To do
For the listing below, give the number of lines in which "applies" occurs. Add nothing.

Available data
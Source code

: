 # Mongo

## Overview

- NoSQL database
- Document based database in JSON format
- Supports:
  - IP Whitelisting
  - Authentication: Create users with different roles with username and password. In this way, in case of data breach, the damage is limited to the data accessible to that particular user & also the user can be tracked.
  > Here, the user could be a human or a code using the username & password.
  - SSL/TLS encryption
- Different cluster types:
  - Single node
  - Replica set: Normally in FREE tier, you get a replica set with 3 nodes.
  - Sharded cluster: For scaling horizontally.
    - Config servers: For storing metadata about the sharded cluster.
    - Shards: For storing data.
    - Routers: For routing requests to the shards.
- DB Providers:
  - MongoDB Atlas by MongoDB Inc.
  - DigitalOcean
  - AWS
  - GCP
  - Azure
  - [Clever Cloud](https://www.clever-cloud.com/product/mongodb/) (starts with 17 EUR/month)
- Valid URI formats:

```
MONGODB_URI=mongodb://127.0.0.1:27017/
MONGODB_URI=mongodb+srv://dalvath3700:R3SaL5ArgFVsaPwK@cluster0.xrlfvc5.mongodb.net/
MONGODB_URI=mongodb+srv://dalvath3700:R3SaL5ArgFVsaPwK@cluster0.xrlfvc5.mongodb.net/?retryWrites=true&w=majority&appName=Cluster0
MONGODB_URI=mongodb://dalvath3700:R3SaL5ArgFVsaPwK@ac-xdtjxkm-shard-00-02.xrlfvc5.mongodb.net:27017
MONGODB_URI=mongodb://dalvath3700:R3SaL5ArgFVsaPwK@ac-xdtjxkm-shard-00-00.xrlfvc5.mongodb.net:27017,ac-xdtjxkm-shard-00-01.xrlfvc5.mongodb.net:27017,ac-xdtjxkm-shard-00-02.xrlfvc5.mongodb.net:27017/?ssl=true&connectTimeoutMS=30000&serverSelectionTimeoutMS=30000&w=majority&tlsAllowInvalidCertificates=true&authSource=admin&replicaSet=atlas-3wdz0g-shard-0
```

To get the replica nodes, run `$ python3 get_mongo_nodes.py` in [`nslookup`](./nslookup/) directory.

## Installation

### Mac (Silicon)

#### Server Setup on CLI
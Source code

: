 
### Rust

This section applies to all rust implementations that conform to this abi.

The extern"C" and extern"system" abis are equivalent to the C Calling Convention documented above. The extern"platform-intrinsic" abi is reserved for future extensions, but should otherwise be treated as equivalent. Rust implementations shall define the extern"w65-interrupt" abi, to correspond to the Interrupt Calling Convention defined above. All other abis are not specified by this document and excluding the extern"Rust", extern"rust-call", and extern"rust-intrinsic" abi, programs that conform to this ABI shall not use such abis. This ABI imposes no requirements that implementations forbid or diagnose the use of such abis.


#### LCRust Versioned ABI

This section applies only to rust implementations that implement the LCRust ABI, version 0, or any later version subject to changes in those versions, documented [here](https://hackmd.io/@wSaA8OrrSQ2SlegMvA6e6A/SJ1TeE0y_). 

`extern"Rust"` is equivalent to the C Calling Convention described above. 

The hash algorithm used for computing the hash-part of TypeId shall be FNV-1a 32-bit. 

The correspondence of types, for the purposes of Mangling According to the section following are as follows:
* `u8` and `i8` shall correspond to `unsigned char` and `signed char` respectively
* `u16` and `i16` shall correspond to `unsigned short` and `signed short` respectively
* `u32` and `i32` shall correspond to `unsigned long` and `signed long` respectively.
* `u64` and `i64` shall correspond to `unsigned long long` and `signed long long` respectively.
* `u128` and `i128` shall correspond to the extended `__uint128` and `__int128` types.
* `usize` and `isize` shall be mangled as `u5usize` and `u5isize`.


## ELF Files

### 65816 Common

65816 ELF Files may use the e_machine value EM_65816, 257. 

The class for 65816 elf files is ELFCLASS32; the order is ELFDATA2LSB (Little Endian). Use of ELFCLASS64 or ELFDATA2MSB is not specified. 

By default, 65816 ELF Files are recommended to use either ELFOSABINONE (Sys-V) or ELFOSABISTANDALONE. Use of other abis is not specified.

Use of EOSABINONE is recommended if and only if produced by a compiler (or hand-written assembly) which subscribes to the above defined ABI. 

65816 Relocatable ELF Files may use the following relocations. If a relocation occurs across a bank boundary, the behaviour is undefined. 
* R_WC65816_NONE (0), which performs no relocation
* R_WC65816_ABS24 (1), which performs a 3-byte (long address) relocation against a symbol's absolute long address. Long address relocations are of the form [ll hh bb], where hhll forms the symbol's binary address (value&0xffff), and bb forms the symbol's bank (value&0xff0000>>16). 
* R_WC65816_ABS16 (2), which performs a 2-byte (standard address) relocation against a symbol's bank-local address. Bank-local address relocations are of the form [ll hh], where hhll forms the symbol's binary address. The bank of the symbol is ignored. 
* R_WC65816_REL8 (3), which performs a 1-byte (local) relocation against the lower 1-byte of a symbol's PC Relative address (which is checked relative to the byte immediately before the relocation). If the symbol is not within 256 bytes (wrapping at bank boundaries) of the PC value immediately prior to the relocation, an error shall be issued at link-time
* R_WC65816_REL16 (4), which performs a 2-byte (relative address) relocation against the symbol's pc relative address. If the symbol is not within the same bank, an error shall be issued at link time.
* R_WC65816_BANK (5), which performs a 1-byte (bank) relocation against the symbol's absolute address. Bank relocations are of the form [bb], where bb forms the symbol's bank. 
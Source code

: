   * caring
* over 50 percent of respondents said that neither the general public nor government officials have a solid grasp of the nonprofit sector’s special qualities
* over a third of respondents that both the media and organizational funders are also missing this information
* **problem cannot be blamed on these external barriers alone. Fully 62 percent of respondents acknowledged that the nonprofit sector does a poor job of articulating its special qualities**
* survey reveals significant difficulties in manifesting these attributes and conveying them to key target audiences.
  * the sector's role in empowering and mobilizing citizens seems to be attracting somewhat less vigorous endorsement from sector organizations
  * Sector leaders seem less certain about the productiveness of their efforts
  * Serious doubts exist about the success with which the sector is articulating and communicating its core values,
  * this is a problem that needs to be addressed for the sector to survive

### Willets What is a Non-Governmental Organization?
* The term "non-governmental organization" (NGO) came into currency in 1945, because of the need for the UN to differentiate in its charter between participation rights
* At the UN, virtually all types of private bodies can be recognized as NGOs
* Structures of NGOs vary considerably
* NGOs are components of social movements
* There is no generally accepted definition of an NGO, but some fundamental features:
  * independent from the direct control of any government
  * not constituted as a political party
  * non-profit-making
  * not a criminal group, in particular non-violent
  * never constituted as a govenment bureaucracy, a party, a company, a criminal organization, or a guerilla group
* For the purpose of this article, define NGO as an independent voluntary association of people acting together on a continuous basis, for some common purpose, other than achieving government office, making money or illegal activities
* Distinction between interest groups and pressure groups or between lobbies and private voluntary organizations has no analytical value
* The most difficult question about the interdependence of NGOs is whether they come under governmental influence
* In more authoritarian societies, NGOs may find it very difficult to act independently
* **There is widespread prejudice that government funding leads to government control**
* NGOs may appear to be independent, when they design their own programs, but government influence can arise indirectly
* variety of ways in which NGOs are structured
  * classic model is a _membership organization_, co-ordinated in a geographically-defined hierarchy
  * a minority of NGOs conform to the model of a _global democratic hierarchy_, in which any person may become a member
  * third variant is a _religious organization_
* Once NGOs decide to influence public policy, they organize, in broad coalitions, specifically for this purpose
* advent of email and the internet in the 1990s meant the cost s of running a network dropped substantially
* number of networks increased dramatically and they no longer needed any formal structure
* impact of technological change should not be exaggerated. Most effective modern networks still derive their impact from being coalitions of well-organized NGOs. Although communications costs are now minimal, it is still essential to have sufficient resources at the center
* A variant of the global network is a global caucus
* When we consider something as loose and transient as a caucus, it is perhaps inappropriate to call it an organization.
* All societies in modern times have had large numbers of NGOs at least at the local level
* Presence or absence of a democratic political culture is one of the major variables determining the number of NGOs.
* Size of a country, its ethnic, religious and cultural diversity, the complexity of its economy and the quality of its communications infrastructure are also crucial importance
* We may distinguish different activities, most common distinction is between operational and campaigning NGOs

Result of this task
2